Nesse contexto, no âmbito da execução penal, e aplicável ao caso sob exame, encontram-se os princípios da: a) humanidade; b) legalidade; c) individualização da pena; d) transcendência mínima;
O princípio da humanidade é previsto pela Declaração Universal dos Direitos do Homem: “ninguém será submetido à tortura, nem a tratamento ou castigo cruel, desumano ou degradante” – art. 5º, bem como pelo Pacto Internacional sobre Direitos Civil e Políticos da ONU: “toda pessoa privada de sua liberdade deverá ser tratada com humanidade e respeito à dignidade inerente à pessoa humana” – art. 10, item 1. A isso, soma-se a previsão da Convenção Americana de Direitos Humanos, recepcionada pelo ordenamento jurídico brasileiro com status hierárquico normativo supralegal, de que: “ninguém deve ser submetido a torturas, nem a penas ou tratos cruéis, desumanos ou degradantes. Toda pessoa privada de liberdade deve ser tratada com o respeito devido à dignidade inerente ao ser humano” – art. 5º. Em âmbito interno, o princípio da humanidade decorre do fundamento da dignidade da pessoa humana (art. 1º, III, da CF) e do princípio da prevalência dos direitos humanos (art. 4º, II, da CF).
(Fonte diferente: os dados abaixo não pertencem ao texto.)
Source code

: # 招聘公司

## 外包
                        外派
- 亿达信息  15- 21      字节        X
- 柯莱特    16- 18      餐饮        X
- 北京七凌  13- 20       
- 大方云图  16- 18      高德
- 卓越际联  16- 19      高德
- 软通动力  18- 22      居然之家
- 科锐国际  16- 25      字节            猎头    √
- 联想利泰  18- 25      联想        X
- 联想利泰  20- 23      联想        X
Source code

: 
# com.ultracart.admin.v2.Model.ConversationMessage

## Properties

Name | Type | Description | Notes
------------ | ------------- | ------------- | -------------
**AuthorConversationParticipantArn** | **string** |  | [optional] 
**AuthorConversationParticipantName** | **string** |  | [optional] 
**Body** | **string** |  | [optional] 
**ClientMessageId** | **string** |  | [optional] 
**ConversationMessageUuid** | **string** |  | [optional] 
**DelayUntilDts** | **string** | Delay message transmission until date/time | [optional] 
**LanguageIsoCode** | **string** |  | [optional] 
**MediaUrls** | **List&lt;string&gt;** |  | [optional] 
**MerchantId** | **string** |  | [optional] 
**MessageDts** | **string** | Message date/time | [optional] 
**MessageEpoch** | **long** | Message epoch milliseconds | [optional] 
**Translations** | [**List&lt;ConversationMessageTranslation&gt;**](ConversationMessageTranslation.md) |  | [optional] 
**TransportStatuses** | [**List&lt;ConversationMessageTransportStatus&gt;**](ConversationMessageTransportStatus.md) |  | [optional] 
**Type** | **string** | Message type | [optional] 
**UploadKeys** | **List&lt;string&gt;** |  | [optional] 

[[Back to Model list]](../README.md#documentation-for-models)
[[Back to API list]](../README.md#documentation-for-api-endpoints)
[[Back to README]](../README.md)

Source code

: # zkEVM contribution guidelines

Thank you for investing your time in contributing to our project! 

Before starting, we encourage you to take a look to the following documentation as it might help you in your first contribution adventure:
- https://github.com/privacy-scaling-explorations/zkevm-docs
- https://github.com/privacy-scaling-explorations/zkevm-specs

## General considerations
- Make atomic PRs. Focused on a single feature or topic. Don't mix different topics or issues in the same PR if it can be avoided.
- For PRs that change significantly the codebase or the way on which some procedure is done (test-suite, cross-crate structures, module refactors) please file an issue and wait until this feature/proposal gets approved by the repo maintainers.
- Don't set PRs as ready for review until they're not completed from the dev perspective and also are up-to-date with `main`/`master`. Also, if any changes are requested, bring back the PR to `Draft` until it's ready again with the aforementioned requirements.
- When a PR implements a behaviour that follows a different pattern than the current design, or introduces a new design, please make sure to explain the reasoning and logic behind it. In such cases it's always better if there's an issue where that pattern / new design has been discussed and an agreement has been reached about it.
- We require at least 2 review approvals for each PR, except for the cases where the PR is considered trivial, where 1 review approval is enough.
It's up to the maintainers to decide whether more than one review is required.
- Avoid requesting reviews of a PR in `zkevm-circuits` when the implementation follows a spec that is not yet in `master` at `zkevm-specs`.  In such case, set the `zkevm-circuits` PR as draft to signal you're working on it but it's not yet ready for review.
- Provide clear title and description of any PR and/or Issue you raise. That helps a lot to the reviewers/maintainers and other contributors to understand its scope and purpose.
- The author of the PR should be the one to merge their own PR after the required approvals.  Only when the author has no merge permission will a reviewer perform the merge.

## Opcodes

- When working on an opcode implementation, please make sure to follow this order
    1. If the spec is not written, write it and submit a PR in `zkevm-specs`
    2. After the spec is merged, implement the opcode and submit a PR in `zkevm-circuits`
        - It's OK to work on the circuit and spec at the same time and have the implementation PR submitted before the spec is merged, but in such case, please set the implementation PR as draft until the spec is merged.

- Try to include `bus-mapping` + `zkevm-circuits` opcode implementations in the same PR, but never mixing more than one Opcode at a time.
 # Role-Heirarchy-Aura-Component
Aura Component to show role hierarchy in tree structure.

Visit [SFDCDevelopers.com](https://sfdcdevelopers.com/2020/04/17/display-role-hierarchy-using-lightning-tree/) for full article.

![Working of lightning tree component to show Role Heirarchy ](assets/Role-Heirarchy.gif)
Isso aponta para uma visão redutora de danos, impondo ao magistrado que reconheça a pessoa presa como sujeito de direitos.
O princípio da individualização da pena (art. 5º, XLVI, CF) reclama que “as autoridades responsáveis pela execução penal possuam a obrigação de enxergar o preso como verdadeiro indivíduo, na acepção humana do termo, considerando suas reais necessidades como sujeito de direitos.”[1]
No âmago, ainda, está a preservação do princípio da transcendência mínima (art. 5º, XLV, da CF e art. 5º, item 3, da Convenção Americana de Direitos Humanos). Impõe-se que os efeitos penais atinjam o mínimo possível a outras pessoas (p.ex. familiares do preso). Veja-se as lições de Rodrigo Duque Estrada Roig:
“A transcendência da pena aos familiares e amigos da pessoa presa igualmente se verifica com o recolhimento desta em estabelecimento distante do local onde possui laços de convívio social. Trata-se de medida desalinhada com o princípio da humanidade, que expropria dos familiares e amigos a manutenção de contato e vínculos afetivos, além da oportunidade (e possibilidade financeira) de oferecer assistência ao preso, reduzindo seu sofrimento e a correspondente dor de seus entes e amigos.”
Por fim, aliado à principiologia constitucional supra e às disposições da Lei nº 7.210/84, tem-se ainda amparo na jurisprudência pátria. Dispõe a Súmula Vinculante nº 56 que: “a falta de estabelecimento penal adequado não autoriza a manutenção do condenado em regime prisional mais gravoso”, devendo-se observar, nessa hipótese, os parâmetros fixados no RE 641.320/RS (STF).
Dentre os parâmetros a serem extraídos, verifica-se que a falta de condições adequadas em qualquer unidade prisional para o acompanhamento médico exigido e adoção de medidas preventivas ao contágio, não autoriza manutenção do condenado no cárcere, isso porque nenhum dos regimes existentes poderá ser viável para parcela da população carcerária (grupo de risco), considerando as condições pessoais dos indivíduos, as condições estruturais da unidade prisional e, principalmente, o estágio de pandemia (COVID-19) retratado pela Organização Mundial da Saúde (OMS). Portanto, a custódia domiciliar humanitária é medida legítima e com amparo normativo.


[1] ROIG, Rodrigo Duque Estrada. Execução Penal: teoria crítica. 4ª ed. São Paulo: Saraiva Educação, 2018, p. 65.